- [YOUR OBJECTIVE] Read the listing and extract each line that includes the word "released".
____
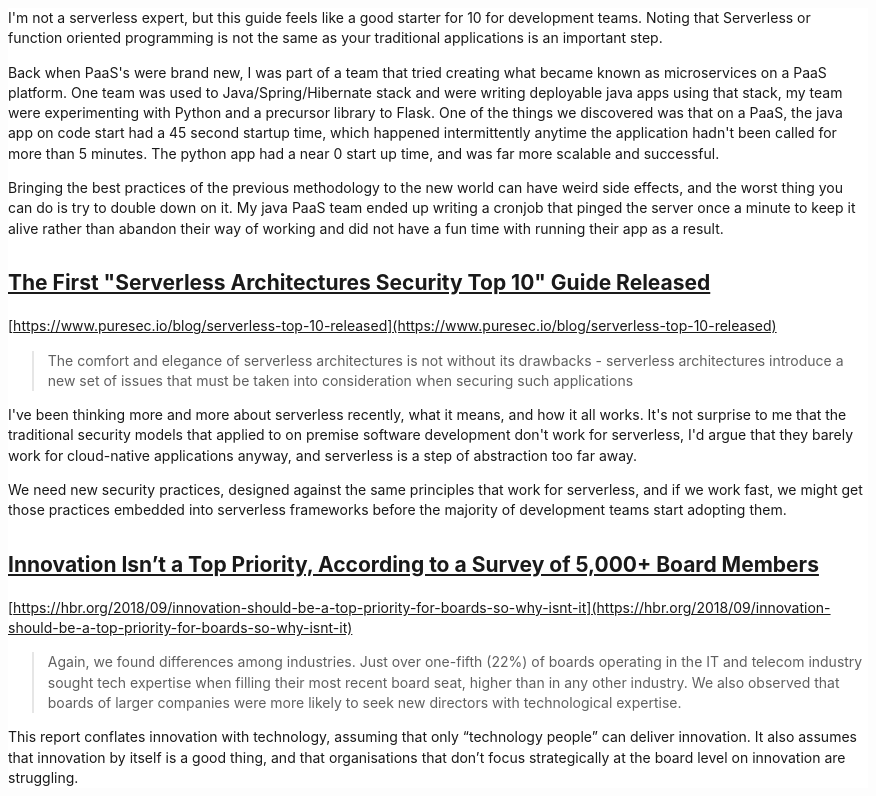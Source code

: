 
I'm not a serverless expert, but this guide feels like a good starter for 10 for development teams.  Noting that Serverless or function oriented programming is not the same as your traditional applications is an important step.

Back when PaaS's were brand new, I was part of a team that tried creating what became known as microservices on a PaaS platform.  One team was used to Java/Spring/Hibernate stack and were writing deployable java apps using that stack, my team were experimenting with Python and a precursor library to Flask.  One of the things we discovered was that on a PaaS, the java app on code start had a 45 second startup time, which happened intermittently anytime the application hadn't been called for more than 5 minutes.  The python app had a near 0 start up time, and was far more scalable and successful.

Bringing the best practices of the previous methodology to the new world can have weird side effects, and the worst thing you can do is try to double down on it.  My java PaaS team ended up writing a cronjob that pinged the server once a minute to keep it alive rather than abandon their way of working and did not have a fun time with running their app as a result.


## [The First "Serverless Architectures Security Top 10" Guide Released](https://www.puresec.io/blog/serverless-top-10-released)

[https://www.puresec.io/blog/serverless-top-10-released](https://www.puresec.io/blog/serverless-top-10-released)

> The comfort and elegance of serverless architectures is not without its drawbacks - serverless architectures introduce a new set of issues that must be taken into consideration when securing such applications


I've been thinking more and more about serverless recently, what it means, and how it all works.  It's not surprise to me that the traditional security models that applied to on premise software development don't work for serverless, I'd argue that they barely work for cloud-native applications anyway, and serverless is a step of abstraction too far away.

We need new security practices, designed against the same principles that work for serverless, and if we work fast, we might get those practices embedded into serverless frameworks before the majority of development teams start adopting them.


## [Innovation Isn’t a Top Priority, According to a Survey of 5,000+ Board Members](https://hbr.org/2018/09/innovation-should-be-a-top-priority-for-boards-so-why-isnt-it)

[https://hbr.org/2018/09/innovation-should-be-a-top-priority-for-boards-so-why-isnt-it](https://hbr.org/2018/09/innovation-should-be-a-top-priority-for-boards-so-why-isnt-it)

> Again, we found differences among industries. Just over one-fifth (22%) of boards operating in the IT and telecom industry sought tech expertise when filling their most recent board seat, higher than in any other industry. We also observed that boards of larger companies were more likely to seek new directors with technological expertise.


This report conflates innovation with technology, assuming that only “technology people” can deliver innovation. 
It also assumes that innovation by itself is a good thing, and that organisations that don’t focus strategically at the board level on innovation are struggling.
____
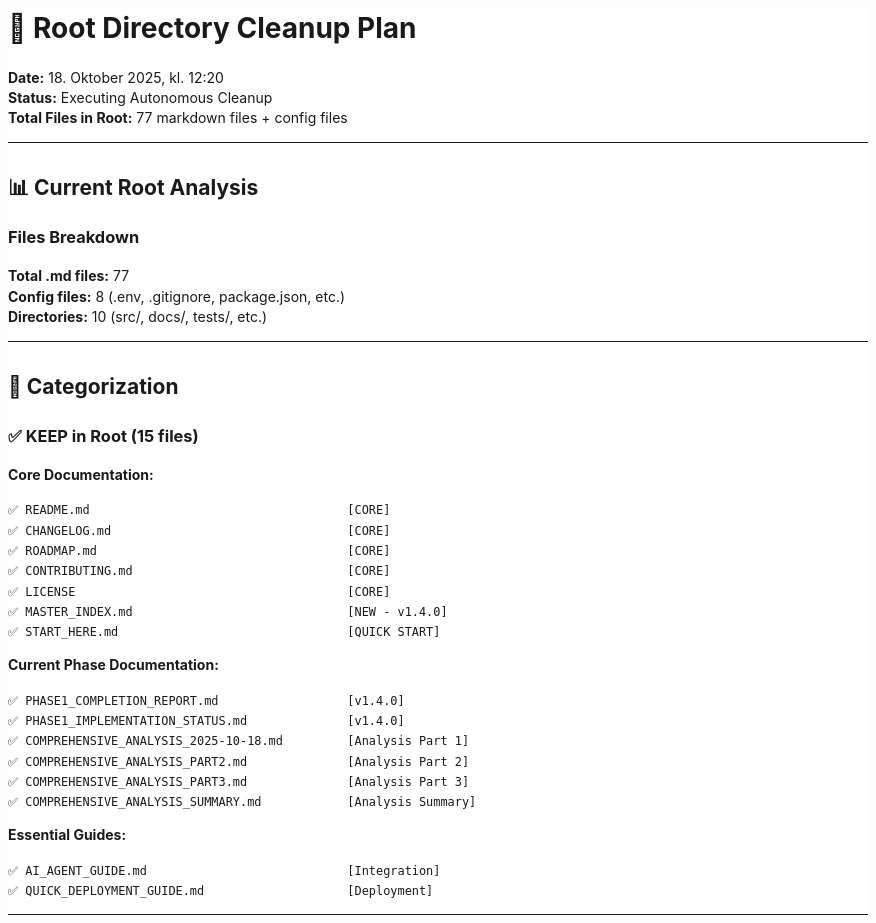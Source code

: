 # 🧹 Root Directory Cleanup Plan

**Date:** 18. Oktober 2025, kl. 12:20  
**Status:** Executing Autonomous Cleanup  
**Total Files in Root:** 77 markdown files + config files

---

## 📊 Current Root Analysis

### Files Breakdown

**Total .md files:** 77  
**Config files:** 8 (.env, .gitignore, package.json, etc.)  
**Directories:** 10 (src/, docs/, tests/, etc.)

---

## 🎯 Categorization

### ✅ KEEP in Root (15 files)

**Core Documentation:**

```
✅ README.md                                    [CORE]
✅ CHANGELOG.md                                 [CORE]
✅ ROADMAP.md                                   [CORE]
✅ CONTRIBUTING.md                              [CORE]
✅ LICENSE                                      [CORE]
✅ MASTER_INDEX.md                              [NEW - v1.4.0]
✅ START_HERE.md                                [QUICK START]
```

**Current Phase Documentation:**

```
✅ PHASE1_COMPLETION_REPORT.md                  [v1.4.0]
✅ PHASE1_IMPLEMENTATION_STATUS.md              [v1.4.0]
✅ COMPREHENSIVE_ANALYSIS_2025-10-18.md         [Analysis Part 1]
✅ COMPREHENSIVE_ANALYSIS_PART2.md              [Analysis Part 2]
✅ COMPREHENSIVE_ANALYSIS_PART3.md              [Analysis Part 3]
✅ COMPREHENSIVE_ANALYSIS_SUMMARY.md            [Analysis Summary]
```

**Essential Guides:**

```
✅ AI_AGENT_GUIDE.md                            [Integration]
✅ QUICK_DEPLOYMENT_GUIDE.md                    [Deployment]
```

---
____
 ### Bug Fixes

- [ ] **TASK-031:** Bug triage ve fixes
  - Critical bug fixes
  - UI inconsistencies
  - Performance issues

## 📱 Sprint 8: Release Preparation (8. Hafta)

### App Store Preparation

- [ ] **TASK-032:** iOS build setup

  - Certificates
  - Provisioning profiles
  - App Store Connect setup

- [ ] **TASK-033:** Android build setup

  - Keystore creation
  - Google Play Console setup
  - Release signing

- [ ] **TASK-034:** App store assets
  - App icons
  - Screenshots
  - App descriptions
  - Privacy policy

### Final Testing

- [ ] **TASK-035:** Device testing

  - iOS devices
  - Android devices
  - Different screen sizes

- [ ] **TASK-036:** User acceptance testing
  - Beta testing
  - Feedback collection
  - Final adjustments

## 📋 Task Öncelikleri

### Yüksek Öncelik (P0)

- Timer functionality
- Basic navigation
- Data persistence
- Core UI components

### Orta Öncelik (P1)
____
- [SOLUTION TO THIS PROBLEM]
## [The First "Serverless Architectures Security Top 10" Guide Released](https://www.puresec.io/blog/serverless-top-10-released)
[https://www.puresec.io/blog/serverless-top-10-released](https://www.puresec.io/blog/serverless-top-10-released)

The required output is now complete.